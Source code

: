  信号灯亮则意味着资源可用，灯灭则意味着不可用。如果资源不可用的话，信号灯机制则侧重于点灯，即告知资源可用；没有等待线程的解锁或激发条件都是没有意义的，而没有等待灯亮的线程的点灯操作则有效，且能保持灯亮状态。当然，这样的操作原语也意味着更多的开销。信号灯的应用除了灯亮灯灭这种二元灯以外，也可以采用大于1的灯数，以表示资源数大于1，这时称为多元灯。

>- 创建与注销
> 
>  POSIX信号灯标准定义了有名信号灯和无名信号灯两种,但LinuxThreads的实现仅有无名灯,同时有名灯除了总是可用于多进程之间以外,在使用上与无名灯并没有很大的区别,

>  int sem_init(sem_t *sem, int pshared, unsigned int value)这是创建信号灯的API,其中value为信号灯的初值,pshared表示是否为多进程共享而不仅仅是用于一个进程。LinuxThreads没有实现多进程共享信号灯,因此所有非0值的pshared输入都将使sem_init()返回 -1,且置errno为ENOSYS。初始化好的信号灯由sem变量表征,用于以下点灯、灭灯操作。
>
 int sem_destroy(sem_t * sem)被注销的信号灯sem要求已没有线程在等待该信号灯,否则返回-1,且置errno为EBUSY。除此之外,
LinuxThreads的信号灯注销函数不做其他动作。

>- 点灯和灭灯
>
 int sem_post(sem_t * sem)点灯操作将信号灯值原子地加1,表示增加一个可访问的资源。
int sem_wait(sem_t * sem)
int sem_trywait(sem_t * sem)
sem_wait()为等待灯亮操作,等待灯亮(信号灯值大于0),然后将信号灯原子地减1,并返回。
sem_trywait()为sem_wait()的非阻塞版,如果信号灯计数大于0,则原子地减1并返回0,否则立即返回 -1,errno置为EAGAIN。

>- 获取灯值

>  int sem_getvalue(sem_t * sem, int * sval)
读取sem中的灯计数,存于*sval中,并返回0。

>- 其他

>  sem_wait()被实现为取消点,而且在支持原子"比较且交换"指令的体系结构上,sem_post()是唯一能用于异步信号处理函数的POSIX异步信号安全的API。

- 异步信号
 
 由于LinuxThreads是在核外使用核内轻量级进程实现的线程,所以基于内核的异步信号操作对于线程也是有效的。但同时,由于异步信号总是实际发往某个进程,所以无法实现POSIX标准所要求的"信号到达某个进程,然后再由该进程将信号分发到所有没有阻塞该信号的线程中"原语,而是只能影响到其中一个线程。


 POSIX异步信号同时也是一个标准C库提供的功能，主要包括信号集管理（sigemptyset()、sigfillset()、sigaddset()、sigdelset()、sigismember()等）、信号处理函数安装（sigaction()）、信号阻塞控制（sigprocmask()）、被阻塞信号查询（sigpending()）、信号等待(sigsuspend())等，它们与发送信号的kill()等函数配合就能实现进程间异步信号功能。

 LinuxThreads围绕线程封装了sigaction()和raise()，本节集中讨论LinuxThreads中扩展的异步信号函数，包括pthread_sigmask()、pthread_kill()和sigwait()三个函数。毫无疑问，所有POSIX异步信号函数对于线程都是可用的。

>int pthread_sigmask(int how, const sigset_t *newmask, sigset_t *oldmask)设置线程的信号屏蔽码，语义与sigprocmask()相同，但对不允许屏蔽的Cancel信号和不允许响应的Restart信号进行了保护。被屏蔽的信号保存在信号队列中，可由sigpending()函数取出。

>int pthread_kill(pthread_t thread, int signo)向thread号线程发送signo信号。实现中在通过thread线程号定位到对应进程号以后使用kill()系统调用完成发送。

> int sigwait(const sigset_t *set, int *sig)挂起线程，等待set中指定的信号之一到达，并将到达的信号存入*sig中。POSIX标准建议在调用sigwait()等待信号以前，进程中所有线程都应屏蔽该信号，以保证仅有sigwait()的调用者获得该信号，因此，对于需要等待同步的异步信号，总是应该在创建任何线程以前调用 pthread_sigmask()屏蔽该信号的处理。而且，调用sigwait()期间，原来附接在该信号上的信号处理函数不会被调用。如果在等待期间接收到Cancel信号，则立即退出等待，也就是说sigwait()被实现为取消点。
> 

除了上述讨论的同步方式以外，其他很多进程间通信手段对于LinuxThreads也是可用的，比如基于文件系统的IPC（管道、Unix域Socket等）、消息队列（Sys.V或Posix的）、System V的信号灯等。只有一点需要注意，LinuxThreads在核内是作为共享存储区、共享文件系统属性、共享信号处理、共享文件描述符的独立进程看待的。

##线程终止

----

Work request >>
Set down the whole listing again, exactly as shown above.

Answer area >>
Source code

:  信号灯亮则意味着资源可用，灯灭则意味着不可用。如果资源不可用的话，信号灯机制则侧重于点灯，即告知资源可用；没有等待线程的解锁或激发条件都是没有意义的，而没有等待灯亮的线程的点灯操作则有效，且能保持灯亮状态。当然，这样的操作原语也意味着更多的开销。信号灯的应用除了灯亮灯灭这种二元灯以外，也可以采用大于1的灯数，以表示资源数大于1，这时称为多元灯。

>- 创建与注销
> 
>  POSIX信号灯标准定义了有名信号灯和无名信号灯两种,但LinuxThreads的实现仅有无名灯,同时有名灯除了总是可用于多进程之间以外,在使用上与无名灯并没有很大的区别,

>  int sem_init(sem_t *sem, int pshared, unsigned int value)这是创建信号灯的API,其中value为信号灯的初值,pshared表示是否为多进程共享而不仅仅是用于一个进程。LinuxThreads没有实现多进程共享信号灯,因此所有非0值的pshared输入都将使sem_init()返回 -1,且置errno为ENOSYS。初始化好的信号灯由sem变量表征,用于以下点灯、灭灯操作。
>
 int sem_destroy(sem_t * sem)被注销的信号灯sem要求已没有线程在等待该信号灯,否则返回-1,且置errno为EBUSY。除此之外,
LinuxThreads的信号灯注销函数不做其他动作。

>- 点灯和灭灯
>
 int sem_post(sem_t * sem)点灯操作将信号灯值原子地加1,表示增加一个可访问的资源。
int sem_wait(sem_t * sem)
int sem_trywait(sem_t * sem)
sem_wait()为等待灯亮操作,等待灯亮(信号灯值大于0),然后将信号灯原子地减1,并返回。
sem_trywait()为sem_wait()的非阻塞版,如果信号灯计数大于0,则原子地减1并返回0,否则立即返回 -1,errno置为EAGAIN。

>- 获取灯值

>  int sem_getvalue(sem_t * sem, int * sval)
读取sem中的灯计数,存于*sval中,并返回0。

>- 其他

>  sem_wait()被实现为取消点,而且在支持原子"比较且交换"指令的体系结构上,sem_post()是唯一能用于异步信号处理函数的POSIX异步信号安全的API。

- 异步信号
 
 由于LinuxThreads是在核外使用核内轻量级进程实现的线程,所以基于内核的异步信号操作对于线程也是有效的。但同时,由于异步信号总是实际发往某个进程,所以无法实现POSIX标准所要求的"信号到达某个进程,然后再由该进程将信号分发到所有没有阻塞该信号的线程中"原语,而是只能影响到其中一个线程。


 POSIX异步信号同时也是一个标准C库提供的功能，主要包括信号集管理（sigemptyset()、sigfillset()、sigaddset()、sigdelset()、sigismember()等）、信号处理函数安装（sigaction()）、信号阻塞控制（sigprocmask()）、被阻塞信号查询（sigpending()）、信号等待(sigsuspend())等，它们与发送信号的kill()等函数配合就能实现进程间异步信号功能。

 LinuxThreads围绕线程封装了sigaction()和raise()，本节集中讨论LinuxThreads中扩展的异步信号函数，包括pthread_sigmask()、pthread_kill()和sigwait()三个函数。毫无疑问，所有POSIX异步信号函数对于线程都是可用的。

>int pthread_sigmask(int how, const sigset_t *newmask, sigset_t *oldmask)设置线程的信号屏蔽码，语义与sigprocmask()相同，但对不允许屏蔽的Cancel信号和不允许响应的Restart信号进行了保护。被屏蔽的信号保存在信号队列中，可由sigpending()函数取出。

>int pthread_kill(pthread_t thread, int signo)向thread号线程发送signo信号。实现中在通过thread线程号定位到对应进程号以后使用kill()系统调用完成发送。

> int sigwait(const sigset_t *set, int *sig)挂起线程，等待set中指定的信号之一到达，并将到达的信号存入*sig中。POSIX标准建议在调用sigwait()等待信号以前，进程中所有线程都应屏蔽该信号，以保证仅有sigwait()的调用者获得该信号，因此，对于需要等待同步的异步信号，总是应该在创建任何线程以前调用 pthread_sigmask()屏蔽该信号的处理。而且，调用sigwait()期间，原来附接在该信号上的信号处理函数不会被调用。如果在等待期间接收到Cancel信号，则立即退出等待，也就是说sigwait()被实现为取消点。
> 

除了上述讨论的同步方式以外，其他很多进程间通信手段对于LinuxThreads也是可用的，比如基于文件系统的IPC（管道、Unix域Socket等）、消息队列（Sys.V或Posix的）、System V的信号灯等。只有一点需要注意，LinuxThreads在核内是作为共享存储区、共享文件系统属性、共享信号处理、共享文件描述符的独立进程看待的。

##线程终止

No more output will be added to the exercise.